Below we have highlighted five funds that will brighten investors’ portfolio with enhanced returns. These products have generated excellent returns over the trailing one-year period and have a solid Zacks ETF Rank #3 (Hold), suggesting more room for upside in the months to come.
iShares India 50 ETF (INDY - Free Report)
This ETF provides exposure to the largest 52 Indian stocks by tracking the Nifty 50 Index. It has a moderate concentration on the top holdings with none of the securities holding more than 10.1% of the assets. With respect to sectors, financials takes the top spot at 40%, closely followed by energy (13.5%) and information technology (12.4%). The product manages assets worth $755.2 million and trades in good volume of nearly 225,000 million shares a day. It is a high-cost choice in the space, charging 94 bps in annual fees and has risen 18.4% in a year.
iShares MSCI India ETF (INDA - Free Report)
It offers exposure to large and mid-cap companies by tracking the MSCI India Index and charging 68 bps in fees per year from investors. Holding 80 stocks in its basket, the fund is highly concentrated on the top two firms with double-digit exposure each. Other firms hold no more than 6.5% share. Here again, financials dominates the fund’s portfolio with one-fourth share, closely followed by 16.4% allocation to energy. INDA is the largest and the most popular ETF in this space with AUM of $5.1 billion and average trading volume of 4.5 million shares a day. It has gained 16.8% in a year (read: India ETFs to Tap on Corporate Tax Cuts).

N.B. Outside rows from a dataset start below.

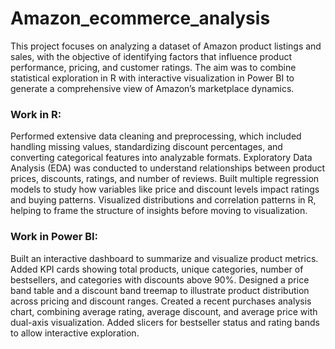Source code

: # Amazon_ecommerce_analysis

This project focuses on analyzing a dataset of Amazon product listings and sales, with the objective of identifying factors that influence product performance, pricing, and customer ratings. The aim was to combine statistical exploration in R with interactive visualization in Power BI to generate a comprehensive view of Amazon’s marketplace dynamics.

### Work in R:
Performed extensive data cleaning and preprocessing, which included handling missing values, standardizing discount percentages, and converting categorical features into analyzable formats. Exploratory Data Analysis (EDA) was conducted to understand relationships between product prices, discounts, ratings, and number of reviews. Built multiple regression models to study how variables like price and discount levels impact ratings and buying patterns. Visualized distributions and correlation patterns in R, helping to frame the structure of insights before moving to visualization.

### Work in Power BI:

Built an interactive dashboard to summarize and visualize product metrics. Added KPI cards showing total products, unique categories, number of bestsellers, and categories with discounts above 90%. Designed a price band table and a discount band treemap to illustrate product distribution across pricing and discount ranges. Created a recent purchases analysis chart, combining average rating, average discount, and average price with dual-axis visualization. Added slicers for bestseller status and rating bands to allow interactive exploration.
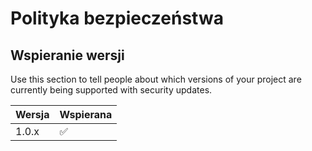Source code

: # Polityka bezpieczeństwa

## Wspieranie wersji

Use this section to tell people about which versions of your project are
currently being supported with security updates.

| Wersja | Wspierana          |
| ------- | ------------------|
| 1.0.x   | :white_check_mark:|

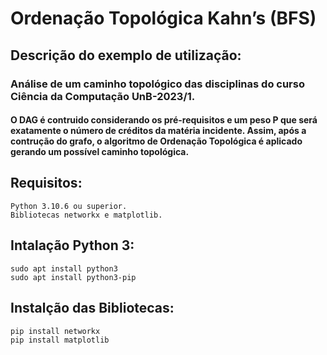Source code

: # Ordenação Topológica Kahn’s (BFS)

## Descrição do exemplo de utilização:
### Análise de um caminho topológico das disciplinas do curso Ciência da Computação UnB-2023/1. 
 
#### O DAG é contruido considerando os pré-requisitos e um peso P que será exatamente o número de créditos da matéria incidente. Assim, após a contrução do grafo, o algoritmo de Ordenação Topológica é aplicado gerando um possível caminho topológica.

## Requisitos:
		
 	Python 3.10.6 ou superior.
	Bibliotecas networkx e matplotlib.

## Intalação Python 3:

	sudo apt install python3
	sudo apt install python3-pip

## Instalção das Bibliotecas:

	pip install networkx
	pip install matplotlib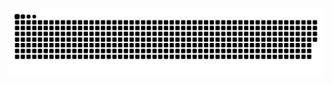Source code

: ![Snake animation](https://github.com/criisfalcon/criisfalcon/blob/output/github-contribution-grid-snake.svg)
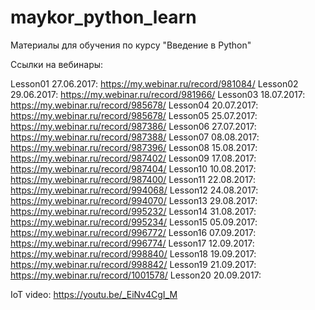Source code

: # maykor_python_learn
Материалы для обучения по курсу "Введение в Python"


Ссылки на вебинары: 

Lesson01 27.06.2017: https://my.webinar.ru/record/981084/ 
Lesson02 29.06.2017: https://my.webinar.ru/record/981966/
Lesson03 18.07.2017: https://my.webinar.ru/record/985678/
Lesson04 20.07.2017: https://my.webinar.ru/record/985678/ 
Lesson05 25.07.2017: https://my.webinar.ru/record/987386/
Lesson06 27.07.2017: https://my.webinar.ru/record/987388/
Lesson07 08.08.2017: https://my.webinar.ru/record/987396/
Lesson08 15.08.2017: https://my.webinar.ru/record/987402/
Lesson09 17.08.2017: https://my.webinar.ru/record/987404/ 
Lesson10 10.08.2017: https://my.webinar.ru/record/987400/
Lesson11 22.08.2017: https://my.webinar.ru/record/994068/
Lesson12 24.08.2017: https://my.webinar.ru/record/994070/
Lesson13 29.08.2017: https://my.webinar.ru/record/995232/ 
Lesson14 31.08.2017: https://my.webinar.ru/record/995234/ 
Lesson15 05.09.2017: https://my.webinar.ru/record/996772/
Lesson16 07.09.2017: https://my.webinar.ru/record/996774/ 
Lesson17 12.09.2017: https://my.webinar.ru/record/998840/
Lesson18 19.09.2017: https://my.webinar.ru/record/998842/ 
Lesson19 21.09.2017: https://my.webinar.ru/record/1001578/ 
Lesson20 20.09.2017: 

IoT video: https://youtu.be/_EiNv4CgI_M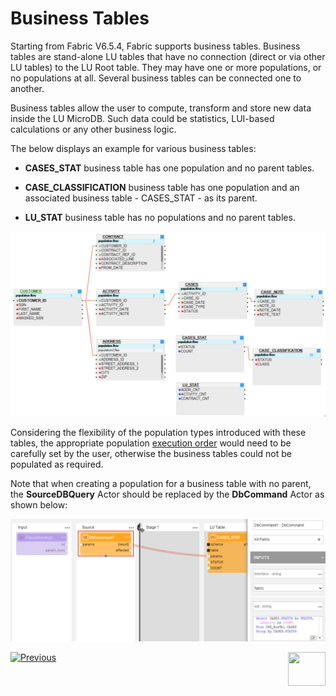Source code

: # Business Tables

Starting from Fabric V6.5.4, Fabric supports business tables. Business tables are stand-alone LU tables that have no connection (direct or via other LU tables) to the LU Root table. They may have one or more populations, or no populations at all. Several business tables can be connected one to another.

Business tables allow the user to compute, transform and store new data inside the LU MicroDB. 
Such data could be statistics, LUI-based calculations or any other business logic.

The below displays an example for various business tables:

- **CASES_STAT** business table has one population and no parent tables.

- **CASE_CLASSIFICATION** business table has one population and an associated business table - CASES_STAT - as its parent.

- **LU_STAT** business table has no populations and no parent tables.


![image](images/business_tables.PNG)

Considering the flexibility of the population types introduced with these tables, the appropriate population [execution order](/articles/07_table_population/13_LU_table_population_execution_order.md) would need to be carefully set by the user, otherwise the business tables could not be populated as required. 

Note that when creating a population for a business table with no parent, the **SourceDBQuery** Actor should be replaced by the **DbCommand** Actor as shown below:

![image](images/business_tables_1.png)



[![Previous](/articles/images/Previous.png)](04_table_properties.md)[<img align="right" width="60" height="54" src="/articles/images/Next.png">](06_LU_views.md)

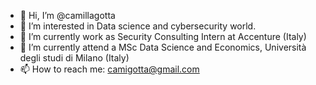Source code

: - 👋 Hi, I’m @camillagotta
- 👀 I’m interested in Data science and cybersecurity world.
- 🌱 I’m currently work as Security Consulting Intern at Accenture (Italy) 
- 🌱 I’m currently attend a MSc Data Science and Economics, Università degli studi di Milano (Italy)
- 📫 How to reach me: camigotta@gmail.com

<!---
camillagotta/camillagotta is a ✨ special ✨ repository because its `README.md` (this file) appears on your GitHub profile.
You can click the Preview link to take a look at your changes.
--->
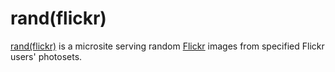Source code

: # rand(flickr)

[rand(flickr)](http://rand-flickr.com) is a microsite serving random [Flickr](http://flickr.com) images from specified Flickr
users' photosets.

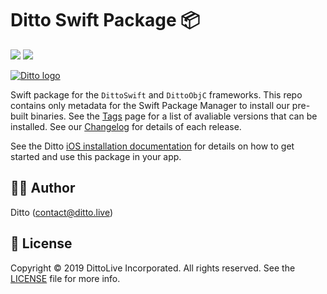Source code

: # Ditto Swift Package 📦

[![](https://img.shields.io/endpoint?url=https%3A%2F%2Fswiftpackageindex.com%2Fapi%2Fpackages%2Fgetditto%2FDittoSwiftPackage%2Fbadge%3Ftype%3Dswift-versions)](https://swiftpackageindex.com/getditto/DittoSwiftPackage) [![](https://img.shields.io/endpoint?url=https%3A%2F%2Fswiftpackageindex.com%2Fapi%2Fpackages%2Fgetditto%2FDittoSwiftPackage%2Fbadge%3Ftype%3Dplatforms)](https://swiftpackageindex.com/getditto/DittoSwiftPackage)

[![Ditto logo](https://www.ditto.live/_ipx/w_96,q_75/%2Flogos%2Flogo.png?url=%2Flogos%2Flogo.png&w=96&q=75)](https://www.ditto.live/)

Swift package for the `DittoSwift` and `DittoObjC` frameworks. This repo contains
only metadata for the Swift Package Manager to install our pre-built binaries.
See the [Tags](https://github.com/getditto/DittoSwiftPackage/tags) page for a list of
avaliable versions that can be installed. See our [Changelog](https://docs.ditto.live/changelog)
for details of each release.

See the Ditto [iOS installation documentation](https://docs.ditto.live/ios/installation/)
for details on how to get started and use this package in your app.

## ✍🏻 Author

Ditto (contact@ditto.live)

## 📄 License

Copyright © 2019 DittoLive Incorporated. All rights reserved.
See the [LICENSE](LICENSE.md) file for more info.

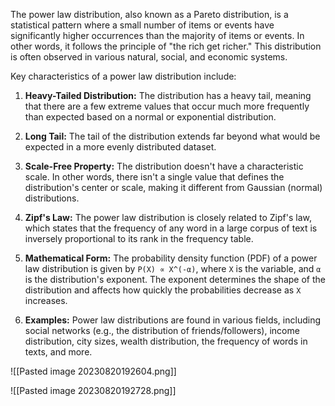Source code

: The power law distribution, also known as a Pareto distribution, is a statistical pattern where a small number of items or events have significantly higher occurrences than the majority of items or events. In other words, it follows the principle of "the rich get richer." This distribution is often observed in various natural, social, and economic systems.

Key characteristics of a power law distribution include:

1. **Heavy-Tailed Distribution:** The distribution has a heavy tail, meaning that there are a few extreme values that occur much more frequently than expected based on a normal or exponential distribution.
    
2. **Long Tail:** The tail of the distribution extends far beyond what would be expected in a more evenly distributed dataset.
    
3. **Scale-Free Property:** The distribution doesn't have a characteristic scale. In other words, there isn't a single value that defines the distribution's center or scale, making it different from Gaussian (normal) distributions.
    
4. **Zipf's Law:** The power law distribution is closely related to Zipf's law, which states that the frequency of any word in a large corpus of text is inversely proportional to its rank in the frequency table.
    
5. **Mathematical Form:** The probability density function (PDF) of a power law distribution is given by `P(X) ∝ X^(-α)`, where `X` is the variable, and `α` is the distribution's exponent. The exponent determines the shape of the distribution and affects how quickly the probabilities decrease as `X` increases.
    
6. **Examples:** Power law distributions are found in various fields, including social networks (e.g., the distribution of friends/followers), income distribution, city sizes, wealth distribution, the frequency of words in texts, and more.


![[Pasted image 20230820192604.png]]

![[Pasted image 20230820192728.png]]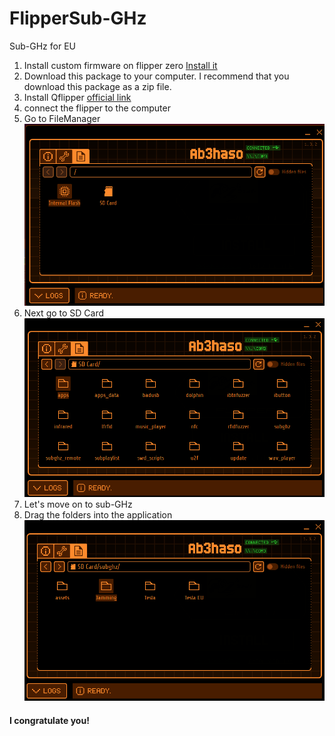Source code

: # FlipperSub-GHz
Sub-GHz for EU

1. Install custom firmware on flipper zero <a href='https://github.com/DarkFlippers/unleashed-firmware/releases' >Install it</a>
2. Download this package to your computer. I recommend that you download this package as a zip file.
3. Install Qflipper <a href='https://flipperzero.one/update'>official link</a>
4. connect the flipper to the computer
5. Go to FileManager
![Screenshot](Sub-GHz/Screen1.png)
6. Next go to SD Card
![Screenshot](Sub-GHz/Screen2.png)
7. Let's move on to sub-GHz
8. Drag the folders into the application
![Screenshot](Sub-GHz/Screen3.png)
#### I congratulate you!
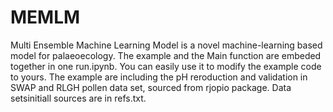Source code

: # MEMLM
 Multi Ensemble Machine Learning Model is a novel machine-learning based model for palaeoecology.
 The example and the Main function are embeded together in one run.ipynb. You can easily use it to modify the example code to yours.
 The example are including the pH reroduction and validation in SWAP and RLGH pollen data set, sourced from rjopio package. Data setsinitiall sources are in refs.txt.
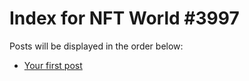 # Index for NFT World #3997
Posts will be displayed in the order below:

- [Your first post](./001-first.md)

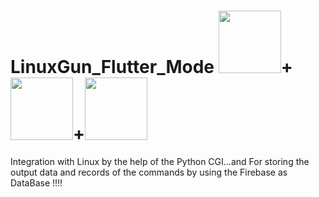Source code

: # LinuxGun_Flutter_Mode <img src="https://upload.wikimedia.org/wikipedia/commons/thumb/3/35/Tux.svg/1200px-Tux.svg.png" width=100px height=100px>+<img src="https://ih1.redbubble.net/image.1057254628.1918/flat,750x,075,f-pad,750x1000,f8f8f8.u1.jpg" width=100px height=100px>+<img src="https://firebase.google.com/downloads/brand-guidelines/PNG/logo-vertical.png" width=100px height=100px>
Integration with Linux by the help of the Python CGI...and For storing the output data and records of the commands by using the Firebase as DataBase !!!!
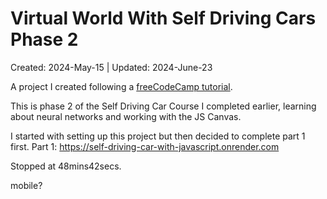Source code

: # Virtual World With Self Driving Cars Phase 2
Created: 2024-May-15 | Updated: 2024-June-23

A project I created following a [freeCodeCamp tutorial](https://www.freecodecamp.org/news/create-a-virtual-world-with-javascript/).

This is phase 2 of the Self Driving Car Course I completed earlier, learning about neural networks and working with the JS Canvas.


I started with setting up this project but then decided to complete part 1 first.
Part 1: https://self-driving-car-with-javascript.onrender.com

Stopped at 48mins42secs.

mobile?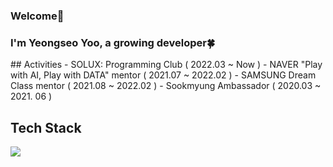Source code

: ### Welcome👋
### I'm Yeongseo Yoo, a growing developer🍀

</n>
## Activities 
- SOLUX: Programming Club ( 2022.03 ~ Now )
- NAVER "Play with AI, Play with DATA" mentor ( 2021.07 ~ 2022.02 )
- SAMSUNG Dream Class mentor ( 2021.08 ~ 2022.02 )
- Sookmyung Ambassador ( 2020.03 ~ 2021. 06 )
  
## Tech Stack
<img src="https://img.shields.io/badge/JAVA-007396?style=for-the-badge&logo=java&logoColor=white">
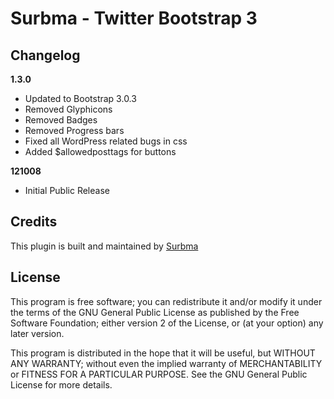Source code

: # Surbma - Twitter Bootstrap 3

## Changelog

**1.3.0**

- Updated to Bootstrap 3.0.3
- Removed Glyphicons
- Removed Badges
- Removed Progress bars
- Fixed all WordPress related bugs in css
- Added $allowedposttags for buttons

**121008**

- Initial Public Release

## Credits

This plugin is built and maintained by [Surbma](http://surbma.com)

## License

This program is free software; you can redistribute it and/or modify it under the terms of the GNU General Public License as published by the Free Software Foundation; either version 2 of the License, or (at your option) any later version.

This program is distributed in the hope that it will be useful, but WITHOUT ANY WARRANTY; without even the implied warranty of MERCHANTABILITY or FITNESS FOR A PARTICULAR PURPOSE.  See the GNU General Public License for more details.
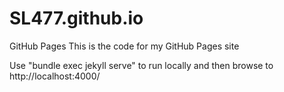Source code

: # SL477.github.io
GitHub Pages
This is the code for my GitHub Pages site

Use "bundle exec jekyll serve" to run locally and then browse to http://localhost:4000/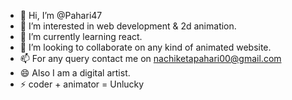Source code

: - 👋 Hi, I’m @Pahari47
- 👀 I’m interested in web development & 2d animation.
- 🌱 I’m currently learning react.
- 💞️ I’m looking to collaborate on any kind of animated website.
- 📫 For any query contact me on nachiketapahari00@gmail.com
- 😄 Also I am a digital artist.
- ⚡ coder + animator = Unlucky 

<!---
Pahari47/Pahari47 is a ✨ special ✨ repository because its `README.md` (this file) appears on your GitHub profile.
You can click the Preview link to take a look at your changes.
--->
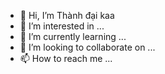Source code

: - 👋 Hi, I’m Thành đại kaa
- 👀 I’m interested in ...
- 🌱 I’m currently learning ...
- 💞️ I’m looking to collaborate on ...
- 📫 How to reach me ...

<!---
xuanthanhxxf/xuanthanhxxf is a ✨ special ✨ repository because its `README.md` (this file) appears on your GitHub profile.
You can click the Preview link to take a look at your changes.
--->

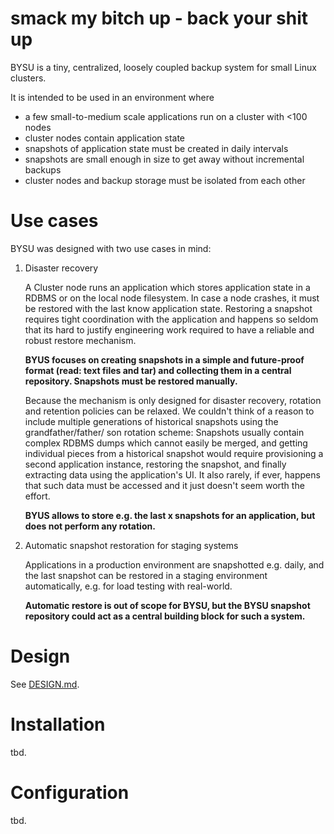 # smack my bitch up - back your shit up

BYSU is a tiny, centralized, loosely coupled backup system for small Linux
clusters.

It is intended to be used in an environment where

- a few small-to-medium scale applications run on a cluster with <100 nodes
- cluster nodes contain application state
- snapshots of application state must be created in daily intervals
- snapshots are small enough in size to get away without incremental backups
- cluster nodes and backup storage must be isolated from each other

# Use cases

BYSU was designed with two use cases in mind:

1. Disaster recovery

    A Cluster node runs an application which stores application state in a RDBMS
    or on the local node filesystem.  In case a node crashes, it must be
    restored with the last know application state. Restoring a snapshot requires
    tight coordination with the application and happens so seldom that its hard
    to justify engineering work required to have a reliable and robust restore
    mechanism.

    **BYUS focuses on creating snapshots in a simple and future-proof format
    (read: text files and tar) and collecting them in a central repository.
    Snapshots must be restored manually.**

    Because the mechanism is only designed for disaster recovery, rotation and
    retention policies can be relaxed.  We couldn't think of a reason to include
    multiple generations of historical snapshots using the grandfather/father/
    son rotation scheme: Snapshots usually contain complex RDBMS dumps which
    cannot easily be merged, and getting individual pieces from a historical
    snapshot would require provisioning a second application instance, restoring
    the snapshot, and finally extracting data using the application's UI.  It
    also rarely, if ever, happens that such data must be accessed and it just
    doesn't seem worth the effort.

    **BYUS allows to store e.g. the last x snapshots for an application, but
    does not perform any rotation.**

2. Automatic snapshot restoration for staging systems

    Applications in a production environment are snapshotted e.g. daily, and the
    last snapshot can be restored in a staging environment automatically, e.g.
    for load testing with real-world.

    **Automatic restore is out of scope for BYSU, but the BYSU snapshot
    repository could act as a central building block for such a system.**

# Design

See [DESIGN.md](DESIGN.md).

# Installation

tbd.

# Configuration

tbd.
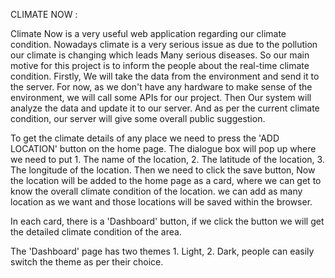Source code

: CLIMATE NOW : 

Climate Now is a very useful web application regarding our climate condition. Nowadays climate is a very serious issue as due to the pollution our climate is changing which leads Many serious diseases. So our main motive for this project is to inform the people about the real-time climate condition. Firstly, We will take the data from the environment and send it to the server. For now, as we don't have any hardware to make sense of the environment, we will call some APIs for our project. Then Our system will analyze the data and update it to our server. And as per the current climate condition, our server will give some overall public suggestion.

To get the climate details of any place we need to press the 'ADD LOCATION' button on the home page.
The dialogue box will pop up where we need to put 1. The name of the location, 2. The latitude of the location, 3. The longitude of the location.
Then we need to click the save button, Now the location will be added to the home page as a card, where we can get to know the overall climate condition of the location. we can add as many location as we want and those locations will be saved within the browser.

In each card, there is a 'Dashboard' button, if we click the button we will get the detailed climate condition of the area.

The 'Dashboard' page has two themes 1. Light, 2. Dark, people can easily switch the theme as per their choice.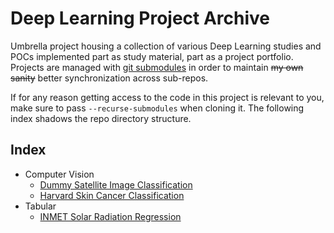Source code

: # Deep Learning Project Archive

Umbrella project housing a collection of various Deep Learning studies and POCs implemented part as study material, part as a project portfolio. Projects are managed with [git submodules](https://git-scm.com/book/en/v2/Git-Tools-Submodules) in order to maintain ~~my own sanity~~ better synchronization across sub-repos.

If for any reason getting access to the code in this project is relevant to you, make sure to pass `--recurse-submodules` when cloning it. The following index shadows the repo directory structure.


## Index

- Computer Vision
    - [Dummy Satellite Image Classification](https://github.com/lfenzo/dummy-satellite-image-classification)
    - [Harvard Skin Cancer Classification](https://github.com/lfenzo/harvard-skin-cancer-classification)
- Tabular
    - [INMET Solar Radiation Regression](https://github.com/lfenzo/inmet-solar-radiation-regression)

Franklin FTSE India ETF (FLIN - Free Report)
This fund follows the FTSE India Capped Index, holding 154 stocks in its basket with concentration on the top two firms. Here again, financials takes the largest share at 24.5% while energy, information technology and consumer staples round off the next three spots. The ETF has amassed $15.6 million in its asset base and trade in average daily volume 7,000 shares. It charges 19 bps in annual fees and has gained 15.8% over the past one year.
Invesco India ETF (PIN - Free Report)
This ETF tracks the FTSE India Quality And Yield Select Index, holding 126 stocks in its basket and with higher concentration on the top two firms. Other firms hold less than 7.3% of the assets. The fund is widely diversified across sectors with financials, information technology, energy and consumer staples taking double-digit allocation each. PIN has accumulated $128.8 million in its asset base while trading in average daily volume of 53,000 shares. It charges 82 bps in annual fees and was up 14.7% in the same time frame.
Columbia India Consumer ETF (INCO - Free Report)
This ETF targets the consumer industry of India stock market and follows the Indxx India Consumer Index. It holds 31 stocks in its basket with none holding more than 7.03% share. The product has amassed $107.1 million in its asset base and charges 75 bps in annual fees. From a sector look, automobiles occupies the top position with 25.6% share while personal products and food components round off the next two places with over 18.4% and 13.3% share, respectively. INCO trades in volume of 15,000 shares a day on average and has gained 12.7% in the last 12 months (see: all the emerging Asia Pacific ETFs here).